Un funcionario de la Organización de Estados Americanos, al participar en un encuentro regional, dijo que Centroamérica vive una guerra civil no declarada debido al alto índice de homicidios, violencia, proliferación de armas ilegales y la creciente presencia del crimen organizado en la región, advirtiendo que aquí se reflejan los mayores índices de violencia y que la población se encuentra indefensa frente al avance de esos flagelos.

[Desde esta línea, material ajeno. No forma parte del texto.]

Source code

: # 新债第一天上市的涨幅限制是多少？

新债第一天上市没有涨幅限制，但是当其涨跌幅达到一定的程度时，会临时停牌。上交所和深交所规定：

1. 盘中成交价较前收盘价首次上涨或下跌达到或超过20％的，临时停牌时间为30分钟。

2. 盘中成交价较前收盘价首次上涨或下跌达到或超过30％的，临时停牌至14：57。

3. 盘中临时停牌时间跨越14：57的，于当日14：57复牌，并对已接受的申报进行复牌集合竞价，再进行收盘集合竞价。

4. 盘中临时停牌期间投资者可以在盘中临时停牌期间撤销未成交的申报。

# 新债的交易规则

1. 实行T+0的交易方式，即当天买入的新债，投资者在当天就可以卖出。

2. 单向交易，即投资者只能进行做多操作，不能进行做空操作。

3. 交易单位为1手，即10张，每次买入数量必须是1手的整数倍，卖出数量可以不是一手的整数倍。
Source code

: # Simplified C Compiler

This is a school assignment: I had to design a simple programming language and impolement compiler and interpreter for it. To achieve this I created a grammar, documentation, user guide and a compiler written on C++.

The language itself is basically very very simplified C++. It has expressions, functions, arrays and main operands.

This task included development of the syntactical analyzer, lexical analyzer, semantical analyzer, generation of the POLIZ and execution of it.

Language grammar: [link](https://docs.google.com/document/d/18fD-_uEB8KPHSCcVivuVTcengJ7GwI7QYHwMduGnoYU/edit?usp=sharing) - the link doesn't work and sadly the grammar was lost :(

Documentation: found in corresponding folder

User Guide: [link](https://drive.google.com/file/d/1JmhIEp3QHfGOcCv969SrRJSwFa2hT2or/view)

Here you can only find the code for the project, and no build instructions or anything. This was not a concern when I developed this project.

Desde el punto de vista conceptual puede cuestionarse la afirmación, pero desde el punto de vista de los efectos es indudable que la región vive ahora sus peores momentos y en muchos casos la cantidad de muertes supera las que se dieron durante los conflictos internos que asolaron a países como Guatemala, El Salvador y Nicaragua. Creemos que al experto de la OEA le faltó decir que todos los factores que él señala como indicadores de la grave situación se ven alentados por la debilidad institucional que impide la implementación no sólo de mecanismos de prevención, sino que también de administración de justicia para castigar a los delincuentes que tienen de rodillas a estos pueblos.
La fragilidad de los Estados es un factor común en nuestros países y prueba de ello es la impunidad que es característica común para esta parte del mundo, donde las instituciones de justicia se encuentran penetradas por el crimen organizado. No es casual, desde luego, que el crimen organizado se nutriera en buena medida con antiguos actores de las guerras en estos países y que éstos se sirvan de las estructuras que ellos mismos diseñaron para garantizarse impunidad en el marco de la confrontación ideológica que, una vez superada, no terminó con las estructuras de control del poder judicial y de las labores de fiscalía, además de las de policía en varios de los países.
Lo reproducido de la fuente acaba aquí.